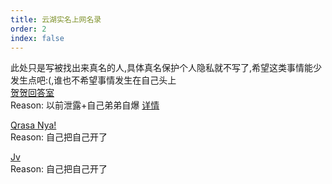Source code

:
 ```yaml
---
title: 云湖实名上网名录
order: 2
index: false
---
```


此处只是写被找出来真名的人,具体真名保护个人隐私就不写了,希望这类事情能少发生点吧:(,谁也不希望事情发生在自己头上    
[贺贺回答室](https://www.yhchat.com/user/homepage/8826514)  
Reason: 以前泄露+自己弟弟自爆 [详情](/blog/yh/events/2024/20240719.html)  

[Qrasa Nya!](https://www.yhchat.com/user/homepage/4989233)  
Reason: 自己把自己开了  

[Jv](https://www.yhchat.com/user/homepage/3161064)  
Reason: 自己把自己开了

▸ **Exercise details**:
Down to the last line, set down the data above exactly, and omit all images.

▸ **Exercise answer**:
Source code

:
 ```yaml
---
title: 云湖实名上网名录
order: 2
index: false
---
```


此处只是写被找出来真名的人,具体真名保护个人隐私就不写了,希望这类事情能少发生点吧:(,谁也不希望事情发生在自己头上    
[贺贺回答室](https://www.yhchat.com/user/homepage/8826514)  
Reason: 以前泄露+自己弟弟自爆 [详情](/blog/yh/events/2024/20240719.html)  

[Qrasa Nya!](https://www.yhchat.com/user/homepage/4989233)  
Reason: 自己把自己开了  

[Jv](https://www.yhchat.com/user/homepage/3161064)  
Reason: 自己把自己开了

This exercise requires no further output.